[Provided material]

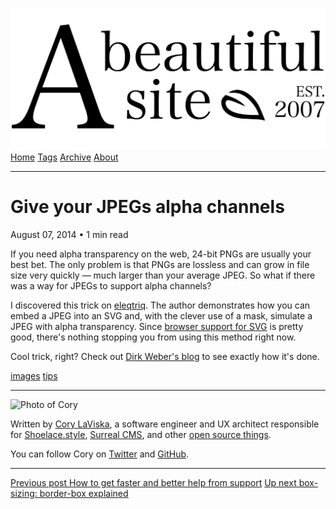 <a href="../../index.html" class="header-link"><img src="../../images/logos/wordmark.svg" alt="A Beautiful Site" class="wordmark" /></a> <a href="../../index.html" class="nav-item">Home</a> <a href="../../tags/index.html" class="nav-item">Tags</a> <a href="../index.html" class="nav-item">Archive</a> <a href="../../about/index.html" class="nav-item">About</a>

---

# Give your JPEGs alpha channels

August 07, 2014 • 1 min read

If you need alpha transparency on the web, 24-bit PNGs are usually your best bet. The only problem is that PNGs are lossless and can grow in file size very quickly — much larger than your average JPEG. So what if there was a way for JPEGs to support alpha channels?

I discovered this trick on [eleqtriq](http://w3.eleqtriq.com/2014/08/applying-alpha-channels-to-jpgs/). The author demonstrates how you can embed a JPEG into an SVG and, with the clever use of a mask, simulate a JPEG with alpha transparency. Since [browser support for SVG](http://caniuse.com/svg) is pretty good, there's nothing stopping you from using this method right now.

Cool trick, right? Check out [Dirk Weber's blog](http://w3.eleqtriq.com/2014/08/applying-alpha-channels-to-jpgs/) to see exactly how it's done.

<a href="../../tags/images/index.html" class="post-tag">images</a> <a href="../../tags/tips/index.html" class="post-tag">tips</a>

---

<img src="http://0.gravatar.com/avatar/bf1b3b95fd5b096a3592247c29667b33?s=512" alt="Photo of Cory" class="avatar avatar-small" />

Written by [Cory LaViska](../../index-4.html), a software engineer and UX architect responsible for [Shoelace.style](https://shoelace.style/), [Surreal CMS](https://www.surrealcms.com/), and other [open source things](https://github.com/claviska).

You can follow Cory on [Twitter](https://twitter.com/claviska) and [GitHub](https://github.com/claviska).

---

<a href="../how-to-get-faster-and-better-help-from-support/index.html" class="post-nav-previous"><span class="small">Previous post</span> How to get faster and better help from support</a> <a href="../box-sizing-border-box-explained/index.html" class="post-nav-next"><span class="small">Up next</span> box-sizing: border-box explained</a>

[/Provided material]

Problem details ->
Please transcribe every record above exactly as written, leaving out the pictures.

Solution to this exercise ->
 <a href="../../index.html" class="header-link"><img src="../../images/logos/wordmark.svg" alt="A Beautiful Site" class="wordmark" /></a> <a href="../../index.html" class="nav-item">Home</a> <a href="../../tags/index.html" class="nav-item">Tags</a> <a href="../index.html" class="nav-item">Archive</a> <a href="../../about/index.html" class="nav-item">About</a>

---

# Give your JPEGs alpha channels

August 07, 2014 • 1 min read

If you need alpha transparency on the web, 24-bit PNGs are usually your best bet. The only problem is that PNGs are lossless and can grow in file size very quickly — much larger than your average JPEG. So what if there was a way for JPEGs to support alpha channels?

I discovered this trick on [eleqtriq](http://w3.eleqtriq.com/2014/08/applying-alpha-channels-to-jpgs/). The author demonstrates how you can embed a JPEG into an SVG and, with the clever use of a mask, simulate a JPEG with alpha transparency. Since [browser support for SVG](http://caniuse.com/svg) is pretty good, there's nothing stopping you from using this method right now.

Cool trick, right? Check out [Dirk Weber's blog](http://w3.eleqtriq.com/2014/08/applying-alpha-channels-to-jpgs/) to see exactly how it's done.

<a href="../../tags/images/index.html" class="post-tag">images</a> <a href="../../tags/tips/index.html" class="post-tag">tips</a>

---

<img src="http://0.gravatar.com/avatar/bf1b3b95fd5b096a3592247c29667b33?s=512" alt="Photo of Cory" class="avatar avatar-small" />

Written by [Cory LaViska](../../index-4.html), a software engineer and UX architect responsible for [Shoelace.style](https://shoelace.style/), [Surreal CMS](https://www.surrealcms.com/), and other [open source things](https://github.com/claviska).

You can follow Cory on [Twitter](https://twitter.com/claviska) and [GitHub](https://github.com/claviska).

---

<a href="../how-to-get-faster-and-better-help-from-support/index.html" class="post-nav-previous"><span class="small">Previous post</span> How to get faster and better help from support</a> <a href="../box-sizing-border-box-explained/index.html" class="post-nav-next"><span class="small">Up next</span> box-sizing: border-box explained</a>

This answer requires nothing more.